## What you are asked to do
The entries that follow include a run beginning at the line with "Reports Insights is" and ending at the line with "<strong>Our other reports</strong>"; restate that run word for word and leave the rest out.

## Dataset entries
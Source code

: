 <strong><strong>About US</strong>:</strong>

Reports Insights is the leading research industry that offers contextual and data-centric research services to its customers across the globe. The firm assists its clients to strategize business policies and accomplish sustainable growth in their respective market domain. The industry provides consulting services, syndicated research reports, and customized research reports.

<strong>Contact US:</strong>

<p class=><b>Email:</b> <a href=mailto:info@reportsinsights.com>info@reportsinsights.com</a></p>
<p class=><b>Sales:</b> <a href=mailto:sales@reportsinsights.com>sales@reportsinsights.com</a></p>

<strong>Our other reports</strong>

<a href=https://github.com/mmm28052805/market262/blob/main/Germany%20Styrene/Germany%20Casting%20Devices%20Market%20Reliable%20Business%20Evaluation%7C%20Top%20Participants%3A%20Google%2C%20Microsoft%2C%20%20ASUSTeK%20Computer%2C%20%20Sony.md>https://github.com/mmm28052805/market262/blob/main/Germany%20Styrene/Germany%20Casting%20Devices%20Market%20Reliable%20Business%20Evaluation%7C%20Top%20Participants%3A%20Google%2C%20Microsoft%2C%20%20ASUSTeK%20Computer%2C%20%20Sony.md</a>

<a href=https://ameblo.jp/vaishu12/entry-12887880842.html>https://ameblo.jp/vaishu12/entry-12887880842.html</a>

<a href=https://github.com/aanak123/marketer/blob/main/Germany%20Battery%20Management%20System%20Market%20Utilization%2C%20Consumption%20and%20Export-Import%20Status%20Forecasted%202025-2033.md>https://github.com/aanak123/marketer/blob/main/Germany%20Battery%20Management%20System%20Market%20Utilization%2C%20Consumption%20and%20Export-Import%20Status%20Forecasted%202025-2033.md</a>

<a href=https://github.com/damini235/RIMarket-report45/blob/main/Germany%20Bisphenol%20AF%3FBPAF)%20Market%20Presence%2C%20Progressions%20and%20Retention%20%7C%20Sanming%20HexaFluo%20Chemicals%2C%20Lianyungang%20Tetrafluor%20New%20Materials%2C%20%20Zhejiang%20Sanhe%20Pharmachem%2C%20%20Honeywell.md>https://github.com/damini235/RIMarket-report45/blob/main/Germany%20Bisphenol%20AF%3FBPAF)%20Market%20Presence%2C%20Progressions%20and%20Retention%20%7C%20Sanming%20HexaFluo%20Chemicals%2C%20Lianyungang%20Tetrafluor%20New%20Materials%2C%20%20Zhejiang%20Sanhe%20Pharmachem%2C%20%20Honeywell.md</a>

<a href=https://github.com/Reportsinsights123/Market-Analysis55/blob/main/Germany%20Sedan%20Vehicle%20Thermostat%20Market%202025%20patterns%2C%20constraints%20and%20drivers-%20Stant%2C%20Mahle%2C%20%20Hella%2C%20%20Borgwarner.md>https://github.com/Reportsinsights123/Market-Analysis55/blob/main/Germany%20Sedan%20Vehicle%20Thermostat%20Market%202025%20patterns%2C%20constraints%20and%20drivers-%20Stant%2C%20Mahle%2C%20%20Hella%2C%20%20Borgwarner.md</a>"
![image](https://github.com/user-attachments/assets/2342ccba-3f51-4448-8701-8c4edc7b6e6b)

## Solution to this problem
Reports Insights is the leading research industry that offers contextual and data-centric research services to its customers across the globe. The firm assists its clients to strategize business policies and accomplish sustainable growth in their respective market domain. The industry provides consulting services, syndicated research reports, and customized research reports.

<strong>Contact US:</strong>

<p class=><b>Email:</b> <a href=mailto:info@reportsinsights.com>info@reportsinsights.com</a></p>
<p class=><b>Sales:</b> <a href=mailto:sales@reportsinsights.com>sales@reportsinsights.com</a></p>

<strong>Our other reports</strong>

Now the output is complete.